Work task: Review the material and extract every line in which the word "readthedocs" occurs.

= Beginning of Section =

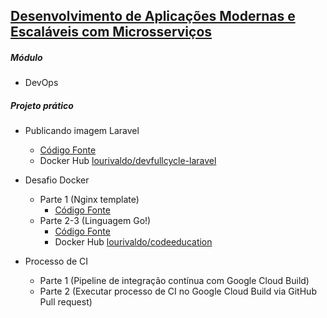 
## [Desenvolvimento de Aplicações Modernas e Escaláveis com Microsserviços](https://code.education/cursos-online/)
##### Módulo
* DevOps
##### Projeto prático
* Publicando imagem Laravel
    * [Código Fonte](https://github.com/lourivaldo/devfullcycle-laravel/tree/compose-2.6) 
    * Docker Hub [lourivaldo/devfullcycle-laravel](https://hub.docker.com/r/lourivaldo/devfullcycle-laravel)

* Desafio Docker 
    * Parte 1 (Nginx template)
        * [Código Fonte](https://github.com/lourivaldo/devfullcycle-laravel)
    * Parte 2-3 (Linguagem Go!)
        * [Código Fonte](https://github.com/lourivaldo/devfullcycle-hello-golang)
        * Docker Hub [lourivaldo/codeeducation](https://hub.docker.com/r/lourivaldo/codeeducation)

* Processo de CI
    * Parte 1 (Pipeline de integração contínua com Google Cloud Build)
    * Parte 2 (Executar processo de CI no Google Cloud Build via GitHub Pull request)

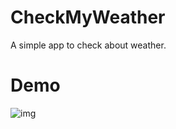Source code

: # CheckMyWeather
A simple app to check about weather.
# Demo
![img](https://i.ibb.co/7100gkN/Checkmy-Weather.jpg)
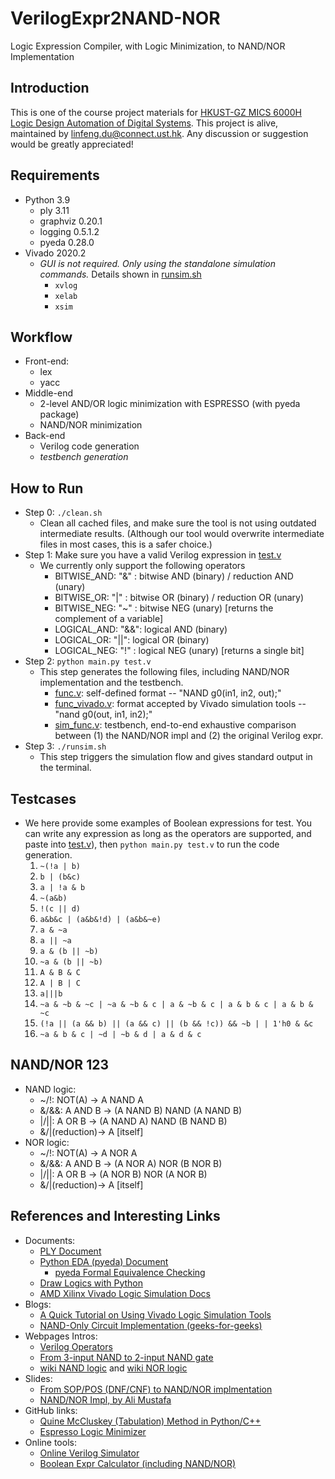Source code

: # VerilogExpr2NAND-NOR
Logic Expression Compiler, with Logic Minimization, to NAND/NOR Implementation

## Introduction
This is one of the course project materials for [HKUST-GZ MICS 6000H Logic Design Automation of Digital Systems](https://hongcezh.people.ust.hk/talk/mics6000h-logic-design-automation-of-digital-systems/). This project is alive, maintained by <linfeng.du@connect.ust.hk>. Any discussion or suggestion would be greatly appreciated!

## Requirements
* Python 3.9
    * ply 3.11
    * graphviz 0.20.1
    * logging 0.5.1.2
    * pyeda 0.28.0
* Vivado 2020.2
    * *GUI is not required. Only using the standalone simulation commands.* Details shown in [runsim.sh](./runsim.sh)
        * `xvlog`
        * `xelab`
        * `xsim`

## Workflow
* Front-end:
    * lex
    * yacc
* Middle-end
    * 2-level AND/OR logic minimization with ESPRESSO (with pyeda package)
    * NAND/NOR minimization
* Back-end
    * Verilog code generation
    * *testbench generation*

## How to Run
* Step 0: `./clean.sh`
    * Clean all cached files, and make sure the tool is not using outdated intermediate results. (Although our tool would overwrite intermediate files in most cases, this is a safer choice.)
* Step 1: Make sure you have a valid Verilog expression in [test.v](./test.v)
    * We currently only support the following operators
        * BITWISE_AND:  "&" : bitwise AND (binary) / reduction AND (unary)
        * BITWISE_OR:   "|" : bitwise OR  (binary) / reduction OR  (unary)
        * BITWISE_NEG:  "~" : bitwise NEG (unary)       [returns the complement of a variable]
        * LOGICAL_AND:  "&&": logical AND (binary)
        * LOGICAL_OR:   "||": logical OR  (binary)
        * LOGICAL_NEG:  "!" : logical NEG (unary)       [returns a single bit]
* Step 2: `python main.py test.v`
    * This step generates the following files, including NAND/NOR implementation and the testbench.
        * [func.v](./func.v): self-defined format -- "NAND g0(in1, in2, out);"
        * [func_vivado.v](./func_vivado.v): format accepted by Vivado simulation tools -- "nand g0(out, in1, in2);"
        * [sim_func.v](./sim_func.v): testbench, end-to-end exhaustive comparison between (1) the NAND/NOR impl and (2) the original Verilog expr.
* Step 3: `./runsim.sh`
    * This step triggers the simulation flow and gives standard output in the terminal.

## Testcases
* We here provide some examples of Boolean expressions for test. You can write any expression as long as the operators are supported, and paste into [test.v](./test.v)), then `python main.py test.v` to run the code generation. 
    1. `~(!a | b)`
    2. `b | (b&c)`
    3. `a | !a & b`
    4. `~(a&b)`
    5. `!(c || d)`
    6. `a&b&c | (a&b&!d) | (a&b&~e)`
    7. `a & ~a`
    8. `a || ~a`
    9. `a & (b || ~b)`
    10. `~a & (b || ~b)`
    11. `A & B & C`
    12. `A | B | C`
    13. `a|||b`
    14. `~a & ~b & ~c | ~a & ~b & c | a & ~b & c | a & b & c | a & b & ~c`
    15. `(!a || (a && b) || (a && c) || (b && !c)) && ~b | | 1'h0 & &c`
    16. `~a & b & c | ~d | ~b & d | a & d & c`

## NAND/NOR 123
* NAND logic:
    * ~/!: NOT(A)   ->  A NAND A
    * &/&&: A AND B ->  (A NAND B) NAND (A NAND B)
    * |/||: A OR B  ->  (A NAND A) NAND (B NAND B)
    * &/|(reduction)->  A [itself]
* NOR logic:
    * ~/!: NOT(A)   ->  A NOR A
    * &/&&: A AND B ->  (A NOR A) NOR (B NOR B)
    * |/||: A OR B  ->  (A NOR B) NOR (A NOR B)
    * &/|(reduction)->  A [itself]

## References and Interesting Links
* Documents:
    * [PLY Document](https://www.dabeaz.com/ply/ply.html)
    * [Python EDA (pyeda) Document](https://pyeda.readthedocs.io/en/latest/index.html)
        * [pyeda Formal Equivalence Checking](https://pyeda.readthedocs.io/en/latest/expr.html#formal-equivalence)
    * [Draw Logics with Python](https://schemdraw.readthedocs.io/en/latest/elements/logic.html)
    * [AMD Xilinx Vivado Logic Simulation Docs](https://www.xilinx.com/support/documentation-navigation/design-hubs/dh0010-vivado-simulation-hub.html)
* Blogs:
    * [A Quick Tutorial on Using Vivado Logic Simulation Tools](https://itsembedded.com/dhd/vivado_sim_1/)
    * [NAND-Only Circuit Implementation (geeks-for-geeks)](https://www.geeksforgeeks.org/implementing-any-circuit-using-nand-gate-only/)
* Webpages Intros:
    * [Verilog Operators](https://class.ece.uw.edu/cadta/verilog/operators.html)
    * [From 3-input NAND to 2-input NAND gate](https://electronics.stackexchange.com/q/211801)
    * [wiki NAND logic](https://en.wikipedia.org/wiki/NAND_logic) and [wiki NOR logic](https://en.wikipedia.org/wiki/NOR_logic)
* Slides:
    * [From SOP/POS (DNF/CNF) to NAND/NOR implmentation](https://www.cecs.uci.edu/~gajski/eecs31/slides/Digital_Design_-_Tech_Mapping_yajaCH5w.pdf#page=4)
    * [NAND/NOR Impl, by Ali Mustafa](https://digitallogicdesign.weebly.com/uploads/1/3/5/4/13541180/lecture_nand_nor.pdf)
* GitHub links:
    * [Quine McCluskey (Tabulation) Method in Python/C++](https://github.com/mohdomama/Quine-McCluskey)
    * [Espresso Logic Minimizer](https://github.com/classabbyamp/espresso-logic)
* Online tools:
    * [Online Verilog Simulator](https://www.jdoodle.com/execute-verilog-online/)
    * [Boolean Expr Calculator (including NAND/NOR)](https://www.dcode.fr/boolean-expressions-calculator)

= End of Section =
= Beginning of Section =

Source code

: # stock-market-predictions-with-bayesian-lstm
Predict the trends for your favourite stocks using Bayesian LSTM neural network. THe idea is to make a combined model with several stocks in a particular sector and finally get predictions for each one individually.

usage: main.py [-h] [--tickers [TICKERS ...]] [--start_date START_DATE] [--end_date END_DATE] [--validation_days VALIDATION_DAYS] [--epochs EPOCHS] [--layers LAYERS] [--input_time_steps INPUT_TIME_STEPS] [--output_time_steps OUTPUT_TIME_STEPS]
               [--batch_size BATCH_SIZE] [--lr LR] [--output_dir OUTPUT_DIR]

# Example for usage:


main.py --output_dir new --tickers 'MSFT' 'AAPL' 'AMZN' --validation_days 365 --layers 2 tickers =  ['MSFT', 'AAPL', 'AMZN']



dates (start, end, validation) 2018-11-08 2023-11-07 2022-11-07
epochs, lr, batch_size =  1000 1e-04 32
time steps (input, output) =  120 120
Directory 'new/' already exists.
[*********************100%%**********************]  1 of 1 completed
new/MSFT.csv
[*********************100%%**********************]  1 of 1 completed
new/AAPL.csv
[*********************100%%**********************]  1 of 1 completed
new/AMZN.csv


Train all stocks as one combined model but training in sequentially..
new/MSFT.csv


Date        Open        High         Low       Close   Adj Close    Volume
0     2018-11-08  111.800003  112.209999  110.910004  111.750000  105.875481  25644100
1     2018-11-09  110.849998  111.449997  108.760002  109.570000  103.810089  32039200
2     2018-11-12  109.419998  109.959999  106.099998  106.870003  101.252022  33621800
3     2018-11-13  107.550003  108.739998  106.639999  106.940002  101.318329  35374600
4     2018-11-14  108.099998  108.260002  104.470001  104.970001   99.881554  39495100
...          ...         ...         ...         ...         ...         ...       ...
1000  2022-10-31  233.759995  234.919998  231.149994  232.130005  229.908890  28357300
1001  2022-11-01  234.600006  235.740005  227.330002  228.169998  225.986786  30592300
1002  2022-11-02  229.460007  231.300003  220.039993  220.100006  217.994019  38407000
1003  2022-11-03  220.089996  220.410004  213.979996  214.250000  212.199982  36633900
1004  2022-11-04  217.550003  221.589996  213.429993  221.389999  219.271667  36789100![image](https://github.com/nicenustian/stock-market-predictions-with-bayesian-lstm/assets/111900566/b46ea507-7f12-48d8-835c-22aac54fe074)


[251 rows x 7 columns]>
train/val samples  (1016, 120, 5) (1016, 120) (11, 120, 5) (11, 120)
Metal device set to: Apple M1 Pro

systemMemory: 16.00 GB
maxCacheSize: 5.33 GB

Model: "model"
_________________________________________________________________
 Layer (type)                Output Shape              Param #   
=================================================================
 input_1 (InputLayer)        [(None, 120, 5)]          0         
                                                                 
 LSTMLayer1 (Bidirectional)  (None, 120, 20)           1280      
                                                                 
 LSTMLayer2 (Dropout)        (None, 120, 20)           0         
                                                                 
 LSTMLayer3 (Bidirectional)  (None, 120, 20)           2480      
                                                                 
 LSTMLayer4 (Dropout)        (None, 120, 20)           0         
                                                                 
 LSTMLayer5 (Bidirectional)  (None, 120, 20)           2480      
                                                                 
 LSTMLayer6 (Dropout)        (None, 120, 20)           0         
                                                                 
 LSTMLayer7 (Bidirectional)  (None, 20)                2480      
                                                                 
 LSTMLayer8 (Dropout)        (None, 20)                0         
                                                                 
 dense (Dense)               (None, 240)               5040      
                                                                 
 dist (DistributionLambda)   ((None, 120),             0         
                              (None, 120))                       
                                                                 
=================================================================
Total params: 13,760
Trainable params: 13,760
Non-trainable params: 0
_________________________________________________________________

= End of Section =

Output below:
    * [Python EDA (pyeda) Document](https://pyeda.readthedocs.io/en/latest/index.html)
        * [pyeda Formal Equivalence Checking](https://pyeda.readthedocs.io/en/latest/expr.html#formal-equivalence)
    * [Draw Logics with Python](https://schemdraw.readthedocs.io/en/latest/elements/logic.html)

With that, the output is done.